Try understanding how things work before accusing people of "stealing"
and being "greedy."
PG texts are completely free. No rights reserved, no nothing.
The PG TRADEMARK ("Project Gutenberg") is not free. If you create a
CD with PG's trademark all over it, you are required to pay licensing fees for
that trademark. If, however, you strip the PG trademark, you can do anything
you want with those texts.
The reason is basically two-fold.
1) PG does need a revenue stream to maintain is admittedly frugal operations.
(In reality, the licensing accounts for almost nothing in revenue. Hence, the
greedy quote is particularly laughable.)
2) (And more important, imo) PG has to defend its trademark and good name.
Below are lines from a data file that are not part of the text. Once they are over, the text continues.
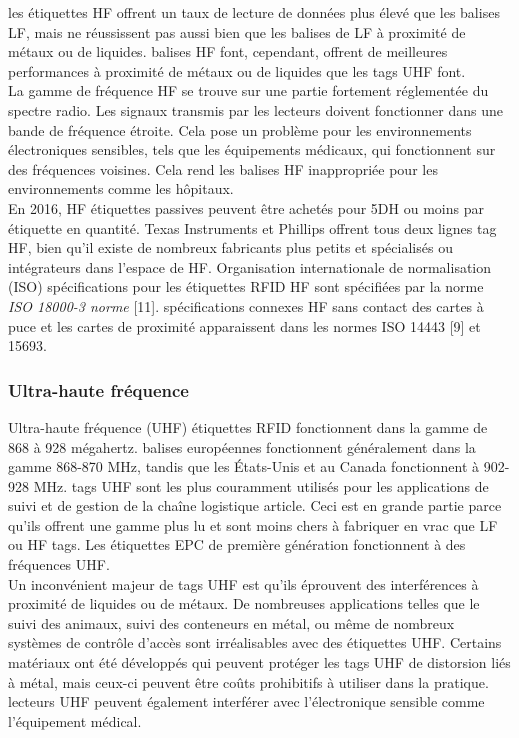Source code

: \documentclass[11pt, a4paper, twoside]{book}
\begin{document}
les étiquettes HF offrent un taux de lecture de données plus élevé que les balises LF, mais ne réussissent pas aussi bien que les balises de LF à proximité de métaux ou de liquides. balises HF font, cependant, offrent de meilleures performances à proximité de métaux ou de liquides que les tags UHF font.\\

La gamme de fréquence HF se trouve sur une partie fortement réglementée du spectre radio. Les signaux transmis par les lecteurs doivent fonctionner dans une bande de fréquence étroite. Cela pose un problème pour les environnements électroniques sensibles, tels que les équipements médicaux, qui fonctionnent sur des fréquences voisines. Cela rend les balises HF inappropriée pour les environnements comme les hôpitaux.\\

En 2016, HF étiquettes passives peuvent être achetés pour 5DH ou moins par étiquette en quantité. Texas Instruments et Phillips offrent tous deux lignes tag HF, bien qu'il existe de nombreux fabricants plus petits et spécialisés ou intégrateurs dans l'espace de HF.
Organisation internationale de normalisation (ISO) spécifications pour les étiquettes RFID HF sont spécifiées par la norme \emph{ISO 18000-3 norme} [11]. spécifications connexes HF sans contact des cartes à puce et les cartes de proximité apparaissent dans les normes ISO 14443 [9] et 15693.
\subsubsection{Ultra-haute fréquence}
Ultra-haute fréquence (UHF) étiquettes RFID fonctionnent dans la gamme de 868 à 928 mégahertz. balises européennes fonctionnent généralement dans la gamme 868-870 MHz, tandis que les États-Unis et au Canada fonctionnent à 902-928 MHz. tags UHF sont les plus couramment utilisés pour les applications de suivi et de gestion de la chaîne logistique article. Ceci est en grande partie parce qu'ils offrent une gamme plus lu et sont moins chers à fabriquer en vrac que LF ou HF tags. Les étiquettes EPC de première génération fonctionnent à des fréquences UHF.\\

Un inconvénient majeur de tags UHF est qu'ils éprouvent des interférences à proximité de liquides ou de métaux. De nombreuses applications telles que le suivi des animaux, suivi des conteneurs en métal, ou même de nombreux systèmes de contrôle d'accès sont irréalisables avec des étiquettes UHF. Certains matériaux ont été développés qui peuvent protéger les tags UHF de distorsion liés à métal, mais ceux-ci peuvent être coûts prohibitifs à utiliser dans la pratique. lecteurs UHF peuvent également interférer avec l'électronique sensible comme l'équipement médical.\\
\end{document}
If
you are putting together a DVD of texts, but somehow do a flat out terrible job
(ie, half the files on the DVD are corrupted), and PG's trademark is all over
the place, we look bad. PG itself is getting tarnished by actions outside our
control. By putting licensing over the trademark in place, it gives us *some*
control over the content that bears our name.
Josh
----- Original Message -----
From: Juhana Sadeharju <kouhia@nic.funet.fi>
Date: Thu, 2 Sep 2004 15:09:12 +0300
To: gutvol-d@lists.pglaf.org
Subject: [gutvol-d] Re: unauthorized PG venders
On Wed, 25 Aug 2004, Greg Newby wrote:
On Wed, Aug 25, 2004 at 02:34:06PM -0500, Aaron Cannon wrote:
Just found the following link on google. Is this permitted? I was under
the impression that the DVD was not supposed to be sold.
http://www.baccarat-instructions.com/items/6913444126.html
Resale for the DVD (unlike the CD) is not explicitly
prohibited.
He needs to pay trademark royalties, however, and to
my knowledge has not done so.
Sometimes Michael likes to go after such trademark infringers.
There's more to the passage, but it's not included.